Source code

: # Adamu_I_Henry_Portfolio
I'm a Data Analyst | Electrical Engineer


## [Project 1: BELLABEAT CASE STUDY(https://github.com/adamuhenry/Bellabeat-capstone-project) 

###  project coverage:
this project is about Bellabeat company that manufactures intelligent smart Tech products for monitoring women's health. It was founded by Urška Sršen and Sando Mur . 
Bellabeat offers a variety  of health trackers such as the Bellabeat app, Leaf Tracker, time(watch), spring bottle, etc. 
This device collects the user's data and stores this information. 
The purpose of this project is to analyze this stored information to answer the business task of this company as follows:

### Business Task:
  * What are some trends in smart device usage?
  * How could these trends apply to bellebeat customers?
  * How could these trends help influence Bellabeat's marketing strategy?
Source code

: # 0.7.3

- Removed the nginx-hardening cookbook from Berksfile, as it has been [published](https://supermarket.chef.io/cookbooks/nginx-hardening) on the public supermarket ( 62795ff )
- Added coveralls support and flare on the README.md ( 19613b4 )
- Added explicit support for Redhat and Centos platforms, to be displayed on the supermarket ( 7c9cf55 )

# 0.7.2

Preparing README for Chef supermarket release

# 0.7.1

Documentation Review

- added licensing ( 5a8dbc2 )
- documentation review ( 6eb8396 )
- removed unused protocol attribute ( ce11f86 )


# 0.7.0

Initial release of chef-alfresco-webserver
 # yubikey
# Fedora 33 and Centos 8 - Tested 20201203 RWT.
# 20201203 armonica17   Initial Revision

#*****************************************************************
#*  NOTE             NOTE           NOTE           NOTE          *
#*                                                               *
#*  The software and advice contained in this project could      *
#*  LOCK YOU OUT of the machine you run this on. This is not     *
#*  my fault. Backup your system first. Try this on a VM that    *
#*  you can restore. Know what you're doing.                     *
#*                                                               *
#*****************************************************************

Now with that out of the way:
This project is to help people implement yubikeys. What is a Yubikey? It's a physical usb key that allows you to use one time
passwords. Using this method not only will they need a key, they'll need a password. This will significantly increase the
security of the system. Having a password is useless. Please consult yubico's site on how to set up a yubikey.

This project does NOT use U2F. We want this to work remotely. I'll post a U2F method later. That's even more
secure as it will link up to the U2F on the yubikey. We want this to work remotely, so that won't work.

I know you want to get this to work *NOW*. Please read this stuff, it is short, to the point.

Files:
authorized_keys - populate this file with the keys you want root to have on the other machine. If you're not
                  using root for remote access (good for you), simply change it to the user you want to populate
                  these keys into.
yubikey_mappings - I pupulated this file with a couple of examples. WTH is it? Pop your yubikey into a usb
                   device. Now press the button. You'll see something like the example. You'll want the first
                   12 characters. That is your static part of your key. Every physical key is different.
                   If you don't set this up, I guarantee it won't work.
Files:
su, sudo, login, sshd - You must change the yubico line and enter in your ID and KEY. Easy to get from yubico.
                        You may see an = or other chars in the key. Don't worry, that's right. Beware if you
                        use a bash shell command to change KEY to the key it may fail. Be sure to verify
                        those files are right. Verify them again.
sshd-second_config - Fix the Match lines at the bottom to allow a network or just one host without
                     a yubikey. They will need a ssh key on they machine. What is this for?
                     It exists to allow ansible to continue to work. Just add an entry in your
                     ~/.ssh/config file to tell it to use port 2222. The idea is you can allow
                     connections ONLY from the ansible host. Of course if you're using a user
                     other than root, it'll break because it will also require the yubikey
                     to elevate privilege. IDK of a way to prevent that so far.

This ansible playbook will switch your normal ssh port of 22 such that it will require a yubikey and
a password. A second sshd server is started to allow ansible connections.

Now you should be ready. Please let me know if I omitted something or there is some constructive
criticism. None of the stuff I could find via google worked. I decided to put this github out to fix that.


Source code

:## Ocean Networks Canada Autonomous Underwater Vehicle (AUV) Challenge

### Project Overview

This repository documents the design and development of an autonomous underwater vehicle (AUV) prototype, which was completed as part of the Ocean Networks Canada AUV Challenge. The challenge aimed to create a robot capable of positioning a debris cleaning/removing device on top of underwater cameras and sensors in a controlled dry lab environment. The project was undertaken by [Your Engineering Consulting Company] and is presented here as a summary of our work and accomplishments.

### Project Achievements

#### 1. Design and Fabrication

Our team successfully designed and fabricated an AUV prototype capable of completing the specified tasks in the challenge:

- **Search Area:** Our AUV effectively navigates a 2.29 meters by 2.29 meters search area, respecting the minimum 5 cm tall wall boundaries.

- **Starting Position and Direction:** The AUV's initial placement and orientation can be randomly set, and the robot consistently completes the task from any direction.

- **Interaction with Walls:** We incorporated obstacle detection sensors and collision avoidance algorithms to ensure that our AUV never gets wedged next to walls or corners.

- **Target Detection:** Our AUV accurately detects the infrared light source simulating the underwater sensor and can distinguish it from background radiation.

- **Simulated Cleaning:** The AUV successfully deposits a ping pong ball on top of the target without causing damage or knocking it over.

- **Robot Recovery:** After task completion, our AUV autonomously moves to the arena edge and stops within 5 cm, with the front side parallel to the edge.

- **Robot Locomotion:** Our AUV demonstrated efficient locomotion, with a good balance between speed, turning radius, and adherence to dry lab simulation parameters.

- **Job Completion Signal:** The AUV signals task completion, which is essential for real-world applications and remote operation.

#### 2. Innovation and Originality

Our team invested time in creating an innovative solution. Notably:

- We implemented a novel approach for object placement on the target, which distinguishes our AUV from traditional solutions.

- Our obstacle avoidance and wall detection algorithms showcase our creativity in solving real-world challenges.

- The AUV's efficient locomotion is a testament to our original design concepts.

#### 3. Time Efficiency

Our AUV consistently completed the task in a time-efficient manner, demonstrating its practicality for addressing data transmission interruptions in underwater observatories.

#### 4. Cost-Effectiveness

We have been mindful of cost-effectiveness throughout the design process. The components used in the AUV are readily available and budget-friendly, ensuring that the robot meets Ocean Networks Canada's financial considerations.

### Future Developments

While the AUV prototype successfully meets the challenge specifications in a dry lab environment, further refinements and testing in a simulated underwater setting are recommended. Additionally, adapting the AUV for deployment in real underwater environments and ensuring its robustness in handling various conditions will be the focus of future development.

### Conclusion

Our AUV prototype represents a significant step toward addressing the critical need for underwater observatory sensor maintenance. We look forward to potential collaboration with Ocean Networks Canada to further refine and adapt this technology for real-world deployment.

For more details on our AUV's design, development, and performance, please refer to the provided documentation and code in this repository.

____________

What is needed —
Above are records; repeat only the lines starting at the line with "- **Robot Locomotion:**" and ending at the line with "Our AUV prototype", exactly as they appear, both included.

Result for this exercise —
- **Robot Locomotion:** Our AUV demonstrated efficient locomotion, with a good balance between speed, turning radius, and adherence to dry lab simulation parameters.

- **Job Completion Signal:** The AUV signals task completion, which is essential for real-world applications and remote operation.

#### 2. Innovation and Originality

Our team invested time in creating an innovative solution. Notably:

- We implemented a novel approach for object placement on the target, which distinguishes our AUV from traditional solutions.

- Our obstacle avoidance and wall detection algorithms showcase our creativity in solving real-world challenges.

- The AUV's efficient locomotion is a testament to our original design concepts.

#### 3. Time Efficiency

Our AUV consistently completed the task in a time-efficient manner, demonstrating its practicality for addressing data transmission interruptions in underwater observatories.

#### 4. Cost-Effectiveness

We have been mindful of cost-effectiveness throughout the design process. The components used in the AUV are readily available and budget-friendly, ensuring that the robot meets Ocean Networks Canada's financial considerations.

### Future Developments

While the AUV prototype successfully meets the challenge specifications in a dry lab environment, further refinements and testing in a simulated underwater setting are recommended. Additionally, adapting the AUV for deployment in real underwater environments and ensuring its robustness in handling various conditions will be the focus of future development.

### Conclusion

Our AUV prototype represents a significant step toward addressing the critical need for underwater observatory sensor maintenance. We look forward to potential collaboration with Ocean Networks Canada to further refine and adapt this technology for real-world deployment.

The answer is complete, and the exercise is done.